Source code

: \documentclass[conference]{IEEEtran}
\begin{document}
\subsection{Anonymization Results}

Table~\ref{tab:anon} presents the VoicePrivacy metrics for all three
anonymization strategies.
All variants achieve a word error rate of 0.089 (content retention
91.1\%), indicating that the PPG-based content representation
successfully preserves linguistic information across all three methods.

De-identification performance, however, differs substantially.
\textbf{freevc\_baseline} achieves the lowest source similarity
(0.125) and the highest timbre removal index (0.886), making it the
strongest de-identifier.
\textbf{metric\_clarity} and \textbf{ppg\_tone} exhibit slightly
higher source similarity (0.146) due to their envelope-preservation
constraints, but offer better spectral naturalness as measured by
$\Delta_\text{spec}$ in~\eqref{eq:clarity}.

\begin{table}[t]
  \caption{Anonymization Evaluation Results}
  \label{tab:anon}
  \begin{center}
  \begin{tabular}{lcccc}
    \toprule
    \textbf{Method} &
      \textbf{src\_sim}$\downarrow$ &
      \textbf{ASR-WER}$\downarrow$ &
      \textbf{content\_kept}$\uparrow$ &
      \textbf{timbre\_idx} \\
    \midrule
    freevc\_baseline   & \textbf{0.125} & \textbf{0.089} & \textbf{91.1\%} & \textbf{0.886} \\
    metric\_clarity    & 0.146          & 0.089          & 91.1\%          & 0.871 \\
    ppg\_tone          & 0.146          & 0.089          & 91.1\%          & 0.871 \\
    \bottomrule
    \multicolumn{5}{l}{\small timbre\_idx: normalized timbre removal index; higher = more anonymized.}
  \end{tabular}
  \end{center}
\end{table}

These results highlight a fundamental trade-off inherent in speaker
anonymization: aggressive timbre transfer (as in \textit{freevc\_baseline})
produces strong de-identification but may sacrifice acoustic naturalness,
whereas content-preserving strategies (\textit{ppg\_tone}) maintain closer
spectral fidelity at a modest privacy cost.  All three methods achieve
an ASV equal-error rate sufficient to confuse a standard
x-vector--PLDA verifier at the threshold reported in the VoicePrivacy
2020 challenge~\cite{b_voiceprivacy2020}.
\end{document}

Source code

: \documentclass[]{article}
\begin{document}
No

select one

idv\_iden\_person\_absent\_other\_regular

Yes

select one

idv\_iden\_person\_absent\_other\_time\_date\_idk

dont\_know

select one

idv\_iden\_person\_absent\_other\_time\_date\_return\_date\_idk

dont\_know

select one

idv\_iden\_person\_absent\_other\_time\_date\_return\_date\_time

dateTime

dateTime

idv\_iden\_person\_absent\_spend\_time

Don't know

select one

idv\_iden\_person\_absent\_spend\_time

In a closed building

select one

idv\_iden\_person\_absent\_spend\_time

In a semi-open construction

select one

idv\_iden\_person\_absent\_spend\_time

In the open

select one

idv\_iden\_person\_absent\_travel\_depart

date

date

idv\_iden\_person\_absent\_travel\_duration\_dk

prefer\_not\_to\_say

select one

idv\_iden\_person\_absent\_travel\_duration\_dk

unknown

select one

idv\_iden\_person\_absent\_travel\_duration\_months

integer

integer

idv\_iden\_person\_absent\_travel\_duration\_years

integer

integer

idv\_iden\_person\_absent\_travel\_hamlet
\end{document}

Task directions —
Please give back the listing in full; each line must match exactly.

Result for this task —
Source code

: \documentclass[conference]{IEEEtran}
\begin{document}
\subsection{Anonymization Results}

Table~\ref{tab:anon} presents the VoicePrivacy metrics for all three
anonymization strategies.
All variants achieve a word error rate of 0.089 (content retention
91.1\%), indicating that the PPG-based content representation
successfully preserves linguistic information across all three methods.

De-identification performance, however, differs substantially.
\textbf{freevc\_baseline} achieves the lowest source similarity
(0.125) and the highest timbre removal index (0.886), making it the
strongest de-identifier.
\textbf{metric\_clarity} and \textbf{ppg\_tone} exhibit slightly
higher source similarity (0.146) due to their envelope-preservation
constraints, but offer better spectral naturalness as measured by
$\Delta_\text{spec}$ in~\eqref{eq:clarity}.

\begin{table}[t]
  \caption{Anonymization Evaluation Results}
  \label{tab:anon}
  \begin{center}
  \begin{tabular}{lcccc}
    \toprule
    \textbf{Method} &
      \textbf{src\_sim}$\downarrow$ &
      \textbf{ASR-WER}$\downarrow$ &
      \textbf{content\_kept}$\uparrow$ &
      \textbf{timbre\_idx} \\
    \midrule
    freevc\_baseline   & \textbf{0.125} & \textbf{0.089} & \textbf{91.1\%} & \textbf{0.886} \\
    metric\_clarity    & 0.146          & 0.089          & 91.1\%          & 0.871 \\
    ppg\_tone          & 0.146          & 0.089          & 91.1\%          & 0.871 \\
    \bottomrule
    \multicolumn{5}{l}{\small timbre\_idx: normalized timbre removal index; higher = more anonymized.}
  \end{tabular}
  \end{center}
\end{table}

These results highlight a fundamental trade-off inherent in speaker
anonymization: aggressive timbre transfer (as in \textit{freevc\_baseline})
produces strong de-identification but may sacrifice acoustic naturalness,
whereas content-preserving strategies (\textit{ppg\_tone}) maintain closer
spectral fidelity at a modest privacy cost.  All three methods achieve
an ASV equal-error rate sufficient to confuse a standard
x-vector--PLDA verifier at the threshold reported in the VoicePrivacy
2020 challenge~\cite{b_voiceprivacy2020}.
\end{document}

Source code

: \documentclass[]{article}
\begin{document}
No

select one

idv\_iden\_person\_absent\_other\_regular

Yes

select one

idv\_iden\_person\_absent\_other\_time\_date\_idk

dont\_know

select one

idv\_iden\_person\_absent\_other\_time\_date\_return\_date\_idk

dont\_know

select one

idv\_iden\_person\_absent\_other\_time\_date\_return\_date\_time

dateTime

dateTime

idv\_iden\_person\_absent\_spend\_time

Don't know

select one

idv\_iden\_person\_absent\_spend\_time

In a closed building

select one

idv\_iden\_person\_absent\_spend\_time

In a semi-open construction

select one

idv\_iden\_person\_absent\_spend\_time

In the open

select one

idv\_iden\_person\_absent\_travel\_depart

date

date

idv\_iden\_person\_absent\_travel\_duration\_dk

prefer\_not\_to\_say

select one

idv\_iden\_person\_absent\_travel\_duration\_dk

unknown

select one

idv\_iden\_person\_absent\_travel\_duration\_months

integer

integer

idv\_iden\_person\_absent\_travel\_duration\_years

integer

integer

idv\_iden\_person\_absent\_travel\_hamlet
\end{document}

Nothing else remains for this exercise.